GIVEN INFORMATION:
--- --- ---
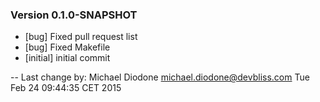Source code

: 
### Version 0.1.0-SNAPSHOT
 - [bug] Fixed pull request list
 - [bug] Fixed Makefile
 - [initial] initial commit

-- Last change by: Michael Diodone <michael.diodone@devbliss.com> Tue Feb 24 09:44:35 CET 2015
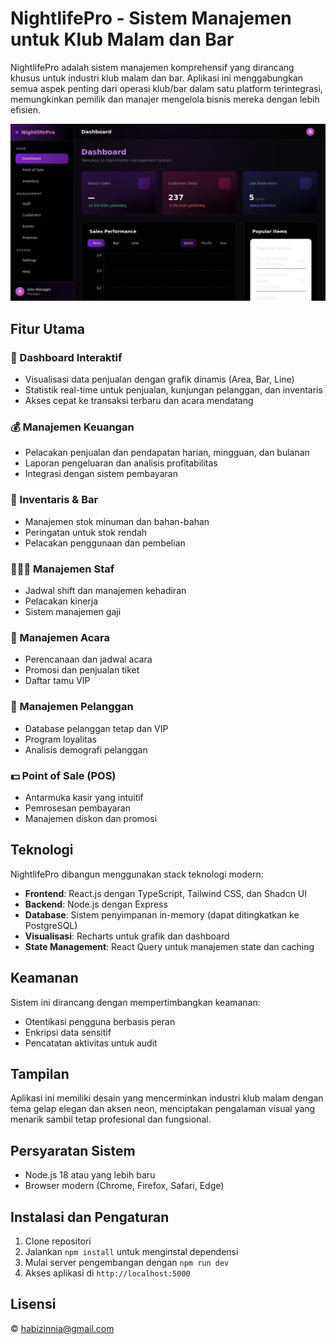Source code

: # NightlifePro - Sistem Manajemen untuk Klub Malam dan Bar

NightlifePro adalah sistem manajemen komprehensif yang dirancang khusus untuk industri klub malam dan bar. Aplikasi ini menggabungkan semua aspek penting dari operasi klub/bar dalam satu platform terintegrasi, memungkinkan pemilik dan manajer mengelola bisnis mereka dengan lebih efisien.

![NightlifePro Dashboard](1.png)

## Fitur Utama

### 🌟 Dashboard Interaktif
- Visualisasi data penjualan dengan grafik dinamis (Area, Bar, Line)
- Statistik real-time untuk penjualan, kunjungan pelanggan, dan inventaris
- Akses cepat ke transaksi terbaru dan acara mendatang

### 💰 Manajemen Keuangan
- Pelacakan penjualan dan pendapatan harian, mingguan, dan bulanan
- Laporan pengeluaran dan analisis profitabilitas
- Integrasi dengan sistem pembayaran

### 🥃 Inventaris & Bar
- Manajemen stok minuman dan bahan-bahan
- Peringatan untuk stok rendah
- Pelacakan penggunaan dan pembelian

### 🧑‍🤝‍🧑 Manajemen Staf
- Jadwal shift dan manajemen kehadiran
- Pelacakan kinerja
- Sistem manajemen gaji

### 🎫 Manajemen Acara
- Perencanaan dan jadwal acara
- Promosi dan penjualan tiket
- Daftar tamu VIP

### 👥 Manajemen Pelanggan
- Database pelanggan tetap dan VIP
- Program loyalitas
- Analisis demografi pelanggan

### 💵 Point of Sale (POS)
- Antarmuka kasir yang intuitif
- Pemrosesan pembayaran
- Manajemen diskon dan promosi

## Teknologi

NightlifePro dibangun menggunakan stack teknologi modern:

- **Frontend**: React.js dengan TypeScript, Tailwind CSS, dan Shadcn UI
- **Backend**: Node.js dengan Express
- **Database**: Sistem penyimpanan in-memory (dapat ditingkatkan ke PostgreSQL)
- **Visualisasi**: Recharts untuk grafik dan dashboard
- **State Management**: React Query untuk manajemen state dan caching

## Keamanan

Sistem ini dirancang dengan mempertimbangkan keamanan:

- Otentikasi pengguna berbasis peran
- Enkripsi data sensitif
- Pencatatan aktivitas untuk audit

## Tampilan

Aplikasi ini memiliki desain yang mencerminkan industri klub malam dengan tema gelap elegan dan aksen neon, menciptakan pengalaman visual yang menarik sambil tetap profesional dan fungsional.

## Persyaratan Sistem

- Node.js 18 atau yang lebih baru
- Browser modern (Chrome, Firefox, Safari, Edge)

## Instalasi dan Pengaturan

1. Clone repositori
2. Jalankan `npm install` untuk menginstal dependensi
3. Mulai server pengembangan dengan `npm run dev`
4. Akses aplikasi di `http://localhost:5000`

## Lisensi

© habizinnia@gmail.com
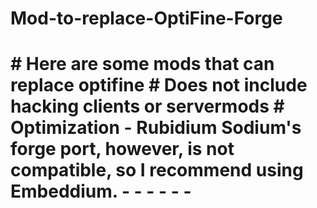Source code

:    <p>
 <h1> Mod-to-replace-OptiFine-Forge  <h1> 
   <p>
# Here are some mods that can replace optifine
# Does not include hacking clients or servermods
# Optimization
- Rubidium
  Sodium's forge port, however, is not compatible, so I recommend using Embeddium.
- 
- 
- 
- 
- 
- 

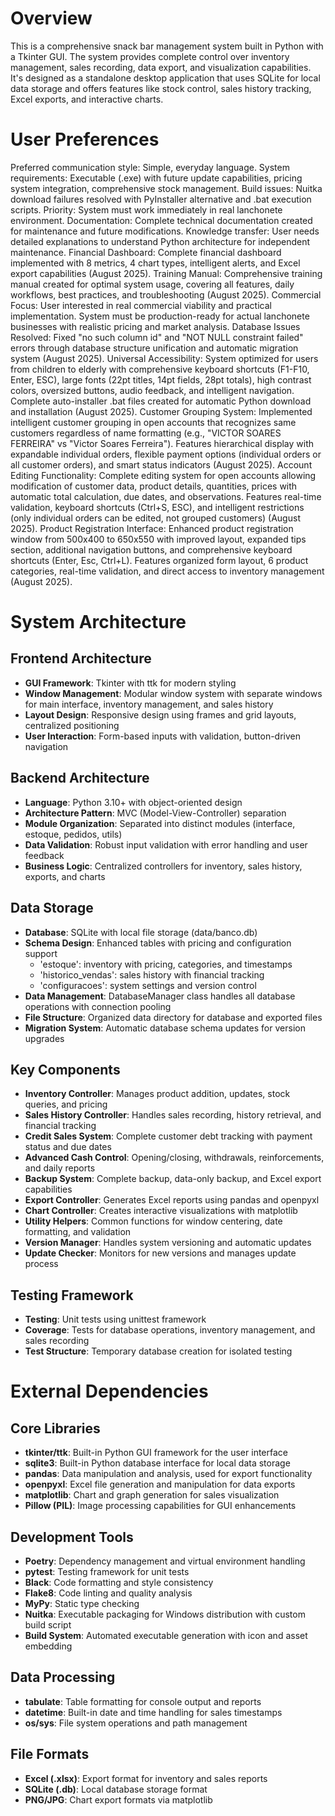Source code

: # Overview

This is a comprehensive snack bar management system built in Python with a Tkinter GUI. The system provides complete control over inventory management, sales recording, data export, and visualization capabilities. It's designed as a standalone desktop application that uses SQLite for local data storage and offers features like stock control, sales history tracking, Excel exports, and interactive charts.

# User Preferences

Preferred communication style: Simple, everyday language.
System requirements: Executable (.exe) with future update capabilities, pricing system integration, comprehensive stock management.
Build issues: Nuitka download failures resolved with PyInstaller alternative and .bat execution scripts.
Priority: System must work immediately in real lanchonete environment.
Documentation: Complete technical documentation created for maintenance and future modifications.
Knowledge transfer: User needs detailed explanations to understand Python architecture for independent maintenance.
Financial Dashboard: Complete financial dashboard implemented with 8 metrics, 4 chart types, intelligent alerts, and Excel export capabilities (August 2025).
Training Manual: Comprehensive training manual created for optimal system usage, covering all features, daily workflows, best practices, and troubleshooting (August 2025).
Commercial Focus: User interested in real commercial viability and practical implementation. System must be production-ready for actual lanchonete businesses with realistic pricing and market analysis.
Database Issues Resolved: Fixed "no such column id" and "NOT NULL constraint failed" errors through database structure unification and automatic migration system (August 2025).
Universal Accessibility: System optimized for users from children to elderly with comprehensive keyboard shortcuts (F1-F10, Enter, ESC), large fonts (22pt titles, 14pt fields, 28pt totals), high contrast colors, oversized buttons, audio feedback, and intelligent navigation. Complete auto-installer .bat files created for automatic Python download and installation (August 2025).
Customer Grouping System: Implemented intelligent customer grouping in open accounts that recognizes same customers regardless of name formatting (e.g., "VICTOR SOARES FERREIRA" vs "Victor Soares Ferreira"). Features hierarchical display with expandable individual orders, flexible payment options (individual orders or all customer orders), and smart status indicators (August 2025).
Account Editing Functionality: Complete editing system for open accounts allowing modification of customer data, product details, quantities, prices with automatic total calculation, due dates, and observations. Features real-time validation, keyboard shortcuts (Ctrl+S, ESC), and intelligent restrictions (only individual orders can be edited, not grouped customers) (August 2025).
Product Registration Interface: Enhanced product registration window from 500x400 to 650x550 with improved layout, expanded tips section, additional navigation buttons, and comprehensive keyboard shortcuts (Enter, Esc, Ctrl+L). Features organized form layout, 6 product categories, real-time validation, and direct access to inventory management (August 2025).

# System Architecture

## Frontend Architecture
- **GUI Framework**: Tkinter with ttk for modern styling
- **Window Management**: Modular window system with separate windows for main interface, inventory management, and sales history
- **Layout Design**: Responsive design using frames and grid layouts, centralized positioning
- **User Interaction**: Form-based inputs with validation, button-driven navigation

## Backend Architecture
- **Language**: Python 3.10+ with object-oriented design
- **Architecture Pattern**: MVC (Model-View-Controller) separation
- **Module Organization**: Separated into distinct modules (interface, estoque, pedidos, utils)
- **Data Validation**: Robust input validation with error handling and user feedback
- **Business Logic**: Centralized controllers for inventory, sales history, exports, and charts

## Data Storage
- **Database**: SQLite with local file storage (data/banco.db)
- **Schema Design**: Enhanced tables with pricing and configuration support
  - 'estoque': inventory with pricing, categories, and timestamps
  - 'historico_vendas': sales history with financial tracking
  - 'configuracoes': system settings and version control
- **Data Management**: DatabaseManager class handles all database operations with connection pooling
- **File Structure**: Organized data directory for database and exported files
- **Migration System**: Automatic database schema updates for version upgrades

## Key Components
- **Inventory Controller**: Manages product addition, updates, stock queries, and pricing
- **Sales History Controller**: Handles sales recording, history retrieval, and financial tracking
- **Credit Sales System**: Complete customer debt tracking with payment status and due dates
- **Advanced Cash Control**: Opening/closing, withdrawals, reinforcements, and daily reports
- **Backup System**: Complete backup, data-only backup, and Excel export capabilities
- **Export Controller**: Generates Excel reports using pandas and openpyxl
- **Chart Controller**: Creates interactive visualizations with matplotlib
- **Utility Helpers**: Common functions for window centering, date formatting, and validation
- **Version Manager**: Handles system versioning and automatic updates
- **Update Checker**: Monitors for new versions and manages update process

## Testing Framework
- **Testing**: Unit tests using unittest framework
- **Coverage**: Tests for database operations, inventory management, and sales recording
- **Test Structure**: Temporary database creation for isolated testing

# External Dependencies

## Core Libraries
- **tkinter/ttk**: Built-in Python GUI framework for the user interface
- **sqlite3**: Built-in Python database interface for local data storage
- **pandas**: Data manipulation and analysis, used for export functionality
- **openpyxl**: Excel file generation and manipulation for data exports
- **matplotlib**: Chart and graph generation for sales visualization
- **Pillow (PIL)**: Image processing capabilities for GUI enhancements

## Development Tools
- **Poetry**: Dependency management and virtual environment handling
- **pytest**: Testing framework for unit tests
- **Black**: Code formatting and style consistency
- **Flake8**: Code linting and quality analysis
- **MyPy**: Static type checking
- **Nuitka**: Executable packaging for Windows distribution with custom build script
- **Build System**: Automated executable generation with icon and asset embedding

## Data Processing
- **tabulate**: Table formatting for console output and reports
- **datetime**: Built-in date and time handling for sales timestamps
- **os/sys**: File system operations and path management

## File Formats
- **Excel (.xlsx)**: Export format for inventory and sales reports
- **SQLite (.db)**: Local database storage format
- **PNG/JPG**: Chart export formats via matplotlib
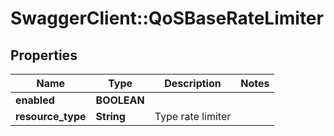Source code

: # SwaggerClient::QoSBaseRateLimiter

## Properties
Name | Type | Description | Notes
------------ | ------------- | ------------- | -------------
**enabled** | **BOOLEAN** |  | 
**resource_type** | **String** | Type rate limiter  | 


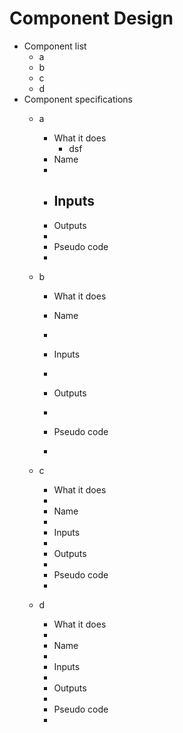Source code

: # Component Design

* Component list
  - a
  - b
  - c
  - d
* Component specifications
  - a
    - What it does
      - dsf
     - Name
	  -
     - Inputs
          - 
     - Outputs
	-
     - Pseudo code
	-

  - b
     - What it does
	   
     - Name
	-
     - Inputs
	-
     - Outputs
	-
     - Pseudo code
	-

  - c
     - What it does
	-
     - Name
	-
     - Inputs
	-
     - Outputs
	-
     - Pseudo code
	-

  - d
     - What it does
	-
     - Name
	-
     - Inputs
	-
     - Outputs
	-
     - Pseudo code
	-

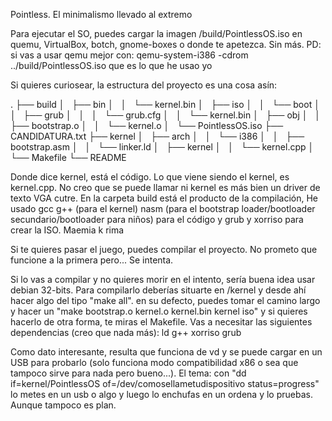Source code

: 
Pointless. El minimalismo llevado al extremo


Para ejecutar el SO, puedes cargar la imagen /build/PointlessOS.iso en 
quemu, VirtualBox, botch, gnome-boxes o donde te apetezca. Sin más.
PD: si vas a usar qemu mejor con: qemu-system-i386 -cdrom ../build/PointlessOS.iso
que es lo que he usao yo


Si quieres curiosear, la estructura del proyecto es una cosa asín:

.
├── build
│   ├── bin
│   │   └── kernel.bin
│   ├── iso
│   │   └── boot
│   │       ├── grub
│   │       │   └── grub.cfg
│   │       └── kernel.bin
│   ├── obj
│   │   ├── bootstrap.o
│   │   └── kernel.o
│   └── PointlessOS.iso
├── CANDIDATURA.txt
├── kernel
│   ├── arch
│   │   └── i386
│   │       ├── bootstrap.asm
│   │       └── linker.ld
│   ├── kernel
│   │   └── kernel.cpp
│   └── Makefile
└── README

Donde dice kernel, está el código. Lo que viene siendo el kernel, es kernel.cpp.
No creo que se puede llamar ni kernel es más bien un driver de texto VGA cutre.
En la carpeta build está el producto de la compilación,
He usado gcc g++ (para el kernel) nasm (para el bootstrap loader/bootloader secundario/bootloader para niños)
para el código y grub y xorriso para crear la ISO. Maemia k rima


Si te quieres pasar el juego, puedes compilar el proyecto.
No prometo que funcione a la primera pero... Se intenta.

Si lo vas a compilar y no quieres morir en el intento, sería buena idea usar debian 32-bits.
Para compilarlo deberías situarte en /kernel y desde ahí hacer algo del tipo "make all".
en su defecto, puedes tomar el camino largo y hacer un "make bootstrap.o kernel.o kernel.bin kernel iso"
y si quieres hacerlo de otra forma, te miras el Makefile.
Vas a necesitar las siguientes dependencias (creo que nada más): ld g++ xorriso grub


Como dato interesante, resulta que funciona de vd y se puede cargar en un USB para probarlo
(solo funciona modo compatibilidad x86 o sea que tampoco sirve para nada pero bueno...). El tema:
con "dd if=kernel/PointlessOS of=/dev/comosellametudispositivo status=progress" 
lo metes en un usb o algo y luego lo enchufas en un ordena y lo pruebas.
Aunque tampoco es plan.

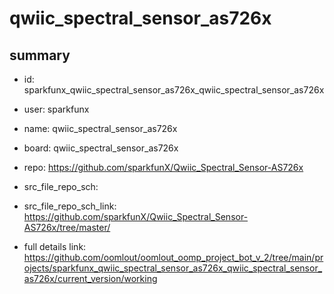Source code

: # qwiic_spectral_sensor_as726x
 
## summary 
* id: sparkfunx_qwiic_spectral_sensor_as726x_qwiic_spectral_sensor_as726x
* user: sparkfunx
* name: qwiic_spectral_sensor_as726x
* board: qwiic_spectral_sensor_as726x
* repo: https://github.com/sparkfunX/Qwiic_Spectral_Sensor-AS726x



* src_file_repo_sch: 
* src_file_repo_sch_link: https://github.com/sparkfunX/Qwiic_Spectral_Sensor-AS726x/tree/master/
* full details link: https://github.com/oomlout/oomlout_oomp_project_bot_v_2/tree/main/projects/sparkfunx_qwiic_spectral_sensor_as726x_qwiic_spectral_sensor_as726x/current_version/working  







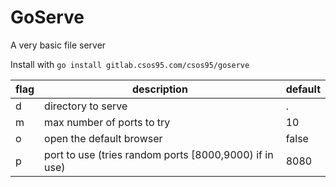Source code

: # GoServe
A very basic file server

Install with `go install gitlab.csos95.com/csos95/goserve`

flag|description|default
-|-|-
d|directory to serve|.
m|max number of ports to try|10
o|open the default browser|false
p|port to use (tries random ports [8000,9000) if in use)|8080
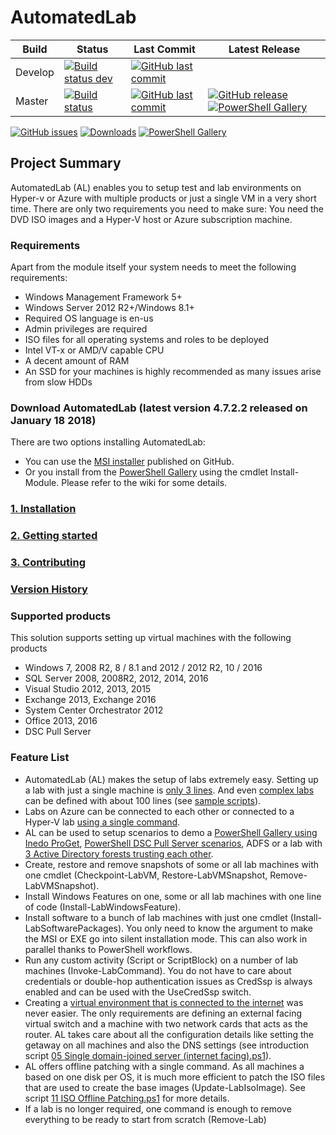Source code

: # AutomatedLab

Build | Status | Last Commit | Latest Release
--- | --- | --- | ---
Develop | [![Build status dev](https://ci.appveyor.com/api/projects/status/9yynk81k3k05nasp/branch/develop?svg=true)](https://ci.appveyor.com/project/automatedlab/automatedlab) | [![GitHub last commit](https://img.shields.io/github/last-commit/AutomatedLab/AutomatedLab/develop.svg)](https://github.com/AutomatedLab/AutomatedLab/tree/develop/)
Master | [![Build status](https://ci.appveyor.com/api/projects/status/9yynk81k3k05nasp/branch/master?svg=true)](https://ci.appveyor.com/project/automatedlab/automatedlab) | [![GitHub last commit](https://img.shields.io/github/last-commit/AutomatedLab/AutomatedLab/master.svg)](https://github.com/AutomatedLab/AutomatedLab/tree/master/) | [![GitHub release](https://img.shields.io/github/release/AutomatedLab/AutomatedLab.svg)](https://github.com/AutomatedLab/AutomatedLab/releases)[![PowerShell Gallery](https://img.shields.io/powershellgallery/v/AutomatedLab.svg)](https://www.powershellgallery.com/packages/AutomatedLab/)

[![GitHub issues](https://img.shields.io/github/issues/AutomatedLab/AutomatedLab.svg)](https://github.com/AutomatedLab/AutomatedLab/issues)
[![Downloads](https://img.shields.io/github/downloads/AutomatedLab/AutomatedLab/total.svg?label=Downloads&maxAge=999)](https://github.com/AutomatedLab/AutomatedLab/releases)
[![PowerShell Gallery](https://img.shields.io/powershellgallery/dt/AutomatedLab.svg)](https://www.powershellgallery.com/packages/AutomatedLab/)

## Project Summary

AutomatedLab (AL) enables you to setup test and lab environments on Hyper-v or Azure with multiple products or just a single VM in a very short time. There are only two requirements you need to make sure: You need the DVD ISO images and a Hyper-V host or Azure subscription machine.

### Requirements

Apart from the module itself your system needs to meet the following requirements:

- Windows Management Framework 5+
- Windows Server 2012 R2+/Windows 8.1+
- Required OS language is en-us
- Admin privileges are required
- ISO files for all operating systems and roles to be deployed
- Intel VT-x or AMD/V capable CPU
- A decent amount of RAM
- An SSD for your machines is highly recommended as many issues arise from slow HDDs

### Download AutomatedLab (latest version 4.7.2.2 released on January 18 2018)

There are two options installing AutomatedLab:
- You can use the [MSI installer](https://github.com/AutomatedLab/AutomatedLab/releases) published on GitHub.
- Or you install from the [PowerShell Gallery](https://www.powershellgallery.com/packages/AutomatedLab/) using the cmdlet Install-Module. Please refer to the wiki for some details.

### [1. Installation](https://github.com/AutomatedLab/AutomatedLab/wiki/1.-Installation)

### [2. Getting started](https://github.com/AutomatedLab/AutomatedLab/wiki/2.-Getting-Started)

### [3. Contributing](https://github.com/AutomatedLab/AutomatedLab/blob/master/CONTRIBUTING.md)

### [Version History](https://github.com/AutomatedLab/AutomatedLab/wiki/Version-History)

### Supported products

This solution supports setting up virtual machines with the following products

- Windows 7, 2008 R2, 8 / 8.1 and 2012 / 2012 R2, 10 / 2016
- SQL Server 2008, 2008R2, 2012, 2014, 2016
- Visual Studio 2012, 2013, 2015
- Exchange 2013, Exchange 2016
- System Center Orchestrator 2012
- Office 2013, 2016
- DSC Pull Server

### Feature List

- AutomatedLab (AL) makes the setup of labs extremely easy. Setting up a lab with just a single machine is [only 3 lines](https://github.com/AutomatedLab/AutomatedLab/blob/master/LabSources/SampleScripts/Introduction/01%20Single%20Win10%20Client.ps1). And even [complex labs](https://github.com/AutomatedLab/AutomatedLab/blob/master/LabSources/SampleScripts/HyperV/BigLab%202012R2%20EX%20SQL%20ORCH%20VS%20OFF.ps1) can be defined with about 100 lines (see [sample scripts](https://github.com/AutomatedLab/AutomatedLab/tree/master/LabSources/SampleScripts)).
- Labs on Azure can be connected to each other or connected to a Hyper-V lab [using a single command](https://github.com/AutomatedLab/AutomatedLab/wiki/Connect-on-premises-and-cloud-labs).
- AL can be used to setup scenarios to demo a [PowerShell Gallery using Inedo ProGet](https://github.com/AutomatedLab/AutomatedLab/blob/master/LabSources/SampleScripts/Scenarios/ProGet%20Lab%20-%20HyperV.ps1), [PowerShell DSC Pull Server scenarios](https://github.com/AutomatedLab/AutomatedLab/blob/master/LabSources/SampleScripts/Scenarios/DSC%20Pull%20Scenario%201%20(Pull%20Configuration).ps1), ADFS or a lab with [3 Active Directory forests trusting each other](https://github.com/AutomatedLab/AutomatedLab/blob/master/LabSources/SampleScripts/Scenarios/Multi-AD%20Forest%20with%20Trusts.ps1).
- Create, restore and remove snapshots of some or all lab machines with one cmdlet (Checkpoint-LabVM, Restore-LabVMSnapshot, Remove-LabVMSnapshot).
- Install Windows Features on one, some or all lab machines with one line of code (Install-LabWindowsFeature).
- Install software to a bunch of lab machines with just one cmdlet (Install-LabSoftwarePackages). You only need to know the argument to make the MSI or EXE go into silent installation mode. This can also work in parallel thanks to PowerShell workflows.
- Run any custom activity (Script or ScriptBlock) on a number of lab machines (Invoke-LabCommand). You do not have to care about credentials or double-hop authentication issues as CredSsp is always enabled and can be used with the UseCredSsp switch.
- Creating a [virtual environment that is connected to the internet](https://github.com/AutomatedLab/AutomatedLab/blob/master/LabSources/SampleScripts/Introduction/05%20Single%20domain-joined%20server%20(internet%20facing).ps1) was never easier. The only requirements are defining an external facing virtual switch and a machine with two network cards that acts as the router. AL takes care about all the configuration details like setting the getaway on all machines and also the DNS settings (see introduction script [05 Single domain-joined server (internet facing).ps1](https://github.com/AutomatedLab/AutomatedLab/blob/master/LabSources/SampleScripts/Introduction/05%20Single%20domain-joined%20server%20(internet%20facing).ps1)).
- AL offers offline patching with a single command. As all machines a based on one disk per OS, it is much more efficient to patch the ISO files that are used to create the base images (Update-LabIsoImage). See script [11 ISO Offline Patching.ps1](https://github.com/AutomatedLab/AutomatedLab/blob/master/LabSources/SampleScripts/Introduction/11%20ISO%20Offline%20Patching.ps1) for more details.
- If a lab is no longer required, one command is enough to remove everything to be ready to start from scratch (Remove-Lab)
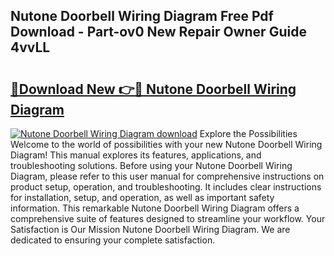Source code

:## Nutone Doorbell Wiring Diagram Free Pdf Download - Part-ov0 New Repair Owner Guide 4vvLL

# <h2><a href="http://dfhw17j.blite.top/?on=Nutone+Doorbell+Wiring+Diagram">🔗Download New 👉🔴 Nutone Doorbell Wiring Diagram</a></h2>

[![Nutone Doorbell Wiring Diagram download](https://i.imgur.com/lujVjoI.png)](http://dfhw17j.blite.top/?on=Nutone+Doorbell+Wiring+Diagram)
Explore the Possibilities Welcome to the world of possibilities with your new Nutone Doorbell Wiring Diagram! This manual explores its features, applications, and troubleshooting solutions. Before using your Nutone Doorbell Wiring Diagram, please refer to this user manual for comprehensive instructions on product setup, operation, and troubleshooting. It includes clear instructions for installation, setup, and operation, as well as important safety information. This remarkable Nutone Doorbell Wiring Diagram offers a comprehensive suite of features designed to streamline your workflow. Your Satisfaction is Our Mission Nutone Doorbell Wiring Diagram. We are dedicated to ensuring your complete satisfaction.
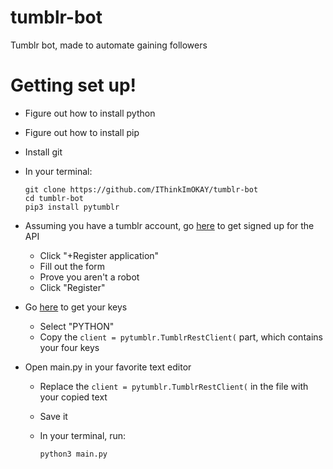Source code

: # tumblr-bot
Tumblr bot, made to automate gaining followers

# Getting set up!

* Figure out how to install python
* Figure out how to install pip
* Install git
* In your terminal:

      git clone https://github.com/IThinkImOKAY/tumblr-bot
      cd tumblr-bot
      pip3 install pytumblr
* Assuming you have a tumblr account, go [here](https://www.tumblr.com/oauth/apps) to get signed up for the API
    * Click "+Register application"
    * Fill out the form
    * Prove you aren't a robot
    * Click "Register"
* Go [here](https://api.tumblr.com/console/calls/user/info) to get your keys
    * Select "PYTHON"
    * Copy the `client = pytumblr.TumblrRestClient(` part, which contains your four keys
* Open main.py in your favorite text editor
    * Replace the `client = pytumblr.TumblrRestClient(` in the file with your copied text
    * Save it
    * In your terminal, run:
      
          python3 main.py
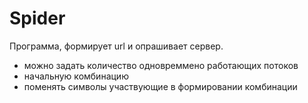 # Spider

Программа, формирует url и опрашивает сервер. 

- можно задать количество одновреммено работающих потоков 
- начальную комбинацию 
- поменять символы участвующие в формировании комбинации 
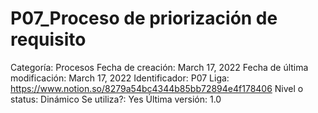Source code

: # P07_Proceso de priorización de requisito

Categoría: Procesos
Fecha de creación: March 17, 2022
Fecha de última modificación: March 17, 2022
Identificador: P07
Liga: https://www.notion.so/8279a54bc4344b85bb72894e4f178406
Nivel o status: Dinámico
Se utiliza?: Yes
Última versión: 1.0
--- --- ---
TASK GOAL:
Quote, exactly and only, the lines from the first line of the data above through the line containing "untuk Klub Malam dan Bar". The pictures do not belong in it.

COMPLETED TASK:
Source code

: 
### Version 0.1.0-SNAPSHOT
 - [bug] Fixed pull request list
 - [bug] Fixed Makefile
 - [initial] initial commit

-- Last change by: Michael Diodone <michael.diodone@devbliss.com> Tue Feb 24 09:44:35 CET 2015
Source code

: # NightlifePro - Sistem Manajemen untuk Klub Malam dan Bar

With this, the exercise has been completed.